Maar zelfs als ik tegen een mens klaagde –
waarom zou ik niet zo van streek mogen zijn?
Kijk toch eens hoe ik eraantoe ben!
Wees geschokt en houd liever je mond!
Als ik denk aan wat mij is overkomen,
voel ik me helemaal ellendig en beef ik van top tot teen.
Waarom blijven slechte mensen zo lang in leven?
Waarom worden ze oud en zelfs heel rijk?
Ze hebben hun kinderen om zich heen.
Ze zien ook hun kleinkinderen opgroeien.
Ze wonen veilig in hun huizen, zonder enige angst.
God straft hen niet.
10 Hun stieren zijn vruchtbaar.
Hun koeien krijgen gezonde jongen.
11 Die slechte mensen hebben zoveel kinderen, dat het wel een kudde lijkt.
Zorgeloos huppelen hun kinderen rond.
12 Ze maken plezier met muziek en dans.
Ze vieren vrolijk feest.
13 Ze leven in voorspoed.
Ze sterven in vrede.
14 Toch hebben ze tegen God gezegd:
"We hebben U niet nodig.
We hebben helemaal geen zin om ons met U bezig te houden.
15 Waarom zouden we de Almachtige God moeten gehoorzamen?
En wat hebben we eraan om tot Hem te bidden?"
16 Jullie zeiden tegen mij dat ze hun geluk niet zelf in handen hebben.
Dat God er plotseling een eind aan maakt
en dat jullie daarom niets met hen te maken willen hebben.
17 Dat heel vaak het geluk hen op een dag in de steek laat.
Dat hun plotseling allerlei rampen overkomen,
omdat God hen straft voor wat ze hebben gedaan.
18 Jullie zeggen dat ze dan worden weggeblazen als stro in de wind,
als stof dat wegwaait in de storm.
19 God straft zelfs hun kinderen.
Maar laat Hij ook henzelf straffen!
Ze moeten zélf de straf voelen voor wat ze hebben gedaan!
20 Ze moeten zélf voelen hoe slecht het met henzelf afloopt.
Ze moeten zélf de straf van de Almachtige God ervaren.
21 Want wat maakt het hun uit hoe het met hun gezin gaat,
als zij er zelf niet meer zijn?

22 Maar wie kan God zeggen dat Hij het anders moet doen?
Wie kan zeggen tegen Hem die over de engelen oordeelt,
dat Hij het verkeerd doet?
23 De één sterft terwijl hij nog sterk en gezond is,
na een rustig en zorgeloos leven.
24 Hij heeft altijd genoeg te eten gehad.
Hij was nog vol levenskracht.
25 De ander sterft in armoede,
zonder dat hij ooit van het leven heeft genoten.
26 Allebei liggen ze in het graf
en worden door de wormen opgegeten.

27 Ik weet wel wat jullie denken.
Ik weet wel welke lelijke dingen jullie tegen mij zullen zeggen.
28 Jullie zullen zeggen:
"Maar kijk dan wat er is gebeurd met een machtig mens.
Kijk zelf wat er is gebeurd met een mens die zich niets van God aantrok."
29 Maar hebben jullie dan nooit gepraat met de mensen die veel reizen?
Vraag het hun, en ze zullen jullie hun verhalen vertellen.
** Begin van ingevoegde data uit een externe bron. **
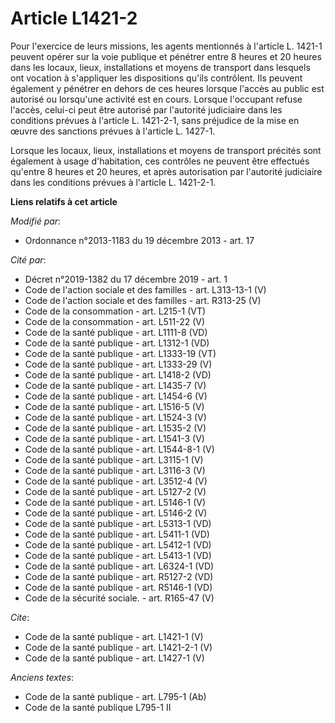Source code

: # Article L1421-2

Pour l'exercice de leurs missions, les agents mentionnés à l'article L. 1421-1 peuvent opérer sur la voie publique et
pénétrer entre 8 heures et 20 heures dans les locaux, lieux, installations et moyens de transport dans lesquels ont vocation
à s'appliquer les dispositions qu'ils contrôlent. Ils peuvent également y pénétrer en dehors de ces heures lorsque l'accès au
public est autorisé ou lorsqu'une activité est en cours. Lorsque l'occupant refuse l'accès, celui-ci peut être autorisé par
l'autorité judiciaire dans les conditions prévues à l'article L. 1421-2-1, sans préjudice de la mise en œuvre des sanctions
prévues à l'article L. 1427-1.

Lorsque les locaux, lieux, installations et moyens de transport précités sont également à usage d'habitation, ces contrôles
ne peuvent être effectués qu'entre 8 heures et 20 heures, et après autorisation par l'autorité judiciaire dans les conditions
prévues à l'article L. 1421-2-1.

**Liens relatifs à cet article**

_Modifié par_:

  - Ordonnance n°2013-1183 du 19 décembre 2013 - art. 17

_Cité par_:

  - Décret n°2019-1382 du 17 décembre 2019 - art. 1
  - Code de l'action sociale et des familles - art.  L313-13-1 (V)
  - Code de l'action sociale et des familles - art. R313-25 (V)
  - Code de la consommation - art. L215-1 (VT)
  - Code de la consommation - art. L511-22 (V)
  - Code de la santé publique - art. L1111-8 (VD)
  - Code de la santé publique - art. L1312-1 (VD)
  - Code de la santé publique - art. L1333-19 (VT)
  - Code de la santé publique - art. L1333-29 (V)
  - Code de la santé publique - art. L1418-2 (VD)
  - Code de la santé publique - art. L1435-7 (V)
  - Code de la santé publique - art. L1454-6 (V)
  - Code de la santé publique - art. L1516-5 (V)
  - Code de la santé publique - art. L1524-3 (V)
  - Code de la santé publique - art. L1535-2 (V)
  - Code de la santé publique - art. L1541-3 (V)
  - Code de la santé publique - art. L1544-8-1 (V)
  - Code de la santé publique - art. L3115-1 (V)
  - Code de la santé publique - art. L3116-3 (V)
  - Code de la santé publique - art. L3512-4 (V)
  - Code de la santé publique - art. L5127-2 (V)
  - Code de la santé publique - art. L5146-1 (V)
  - Code de la santé publique - art. L5146-2 (V)
  - Code de la santé publique - art. L5313-1 (VD)
  - Code de la santé publique - art. L5411-1 (VD)
  - Code de la santé publique - art. L5412-1 (VD)
  - Code de la santé publique - art. L5413-1 (VD)
  - Code de la santé publique - art. L6324-1 (VD)
  - Code de la santé publique - art. R5127-2 (VD)
  - Code de la santé publique - art. R5146-1 (VD)
  - Code de la sécurité sociale. - art. R165-47 (V)

_Cite_:

  - Code de la santé publique - art. L1421-1 (V)
  - Code de la santé publique - art. L1421-2-1 (V)
  - Code de la santé publique - art. L1427-1 (V)

_Anciens textes_:

  - Code de la santé publique - art. L795-1 (Ab)
  - Code de la santé publique L795-1 II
30 Zij zullen je vertellen dat iemand die zich niets van God aantrekt,
aan Hem weet te ontsnappen.
Op de dag dat Hij gaat straffen, ontkomt hij.
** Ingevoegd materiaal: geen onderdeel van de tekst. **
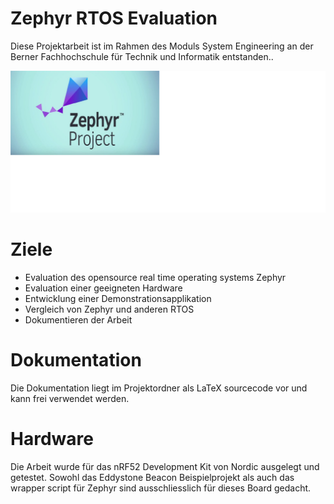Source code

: # Zephyr RTOS Evaluation

Diese Projektarbeit ist im Rahmen des Moduls System Engineering an der Berner Fachhochschule für Technik und Informatik entstanden..

![Zephyr-OS](https://raw.githubusercontent.com/id101010/ZephyrEvaluation/master/Bericht/bilder/Zephyr-Project.jpg)

# Ziele

* Evaluation des opensource real time operating systems Zephyr
* Evaluation einer geeigneten Hardware
* Entwicklung einer Demonstrationsapplikation
* Vergleich von Zephyr und anderen RTOS
* Dokumentieren der Arbeit

# Dokumentation

Die Dokumentation liegt im Projektordner als LaTeX sourcecode vor und kann frei
verwendet werden. 


# Hardware

Die Arbeit wurde für das nRF52 Development Kit von Nordic ausgelegt und
getestet. Sowohl das Eddystone Beacon Beispielprojekt als auch das wrapper
script für Zephyr sind ausschliesslich für dieses Board gedacht.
31 Wie zal hem openlijk beschuldigen?
Zal hij gestraft worden voor wat hij gedaan heeft?
32 Nee, hij wordt aan het eind van zijn leven netjes begraven.
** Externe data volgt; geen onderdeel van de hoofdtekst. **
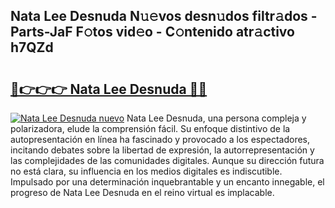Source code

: ## Nata Lee Desnuda N𝚞𝚎vos desn𝚞dos filtr𝚊dos - Parts-JaF F𝚘tos vid𝚎o - C𝚘ntenido atr𝚊ctivo h7QZd

# <h2><a href="http://mb7kd5.tromn.icu/?c=Nata+Lee+Desnuda">🔗👉👉👉 Nata Lee Desnuda 🔗🔗</a></h2>

[![Nata Lee Desnuda nuevo](https://i.imgur.com/pEAQMta.gif)](http://mb7kd5.tromn.icu/?c=Nata+Lee+Desnuda)
Nata Lee Desnuda, una persona compleja y polarizadora, elude la comprensión fácil. Su enfoque distintivo de la autopresentación en línea ha fascinado y provocado a los espectadores, incitando debates sobre la libertad de expresión, la autorrepresentación y las complejidades de las comunidades digitales. Aunque su dirección futura no está clara, su influencia en los medios digitales es indiscutible. Impulsado por una determinación inquebrantable y un encanto innegable, el progreso de Nata Lee Desnuda en el reino virtual es implacable.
Met zorg wordt zijn grafheuvel gemaakt.
33 Rustig ligt hij in de aarde.
Al ontelbaar veel mensen vóór hem zijn net zo gestorven en begraven.
En nog ontelbaar veel mensen zullen hem volgen.
34 Jullie proberen mij te troosten met woorden die niets betekenen.
Het is allemaal onzin wat jullie zeggen.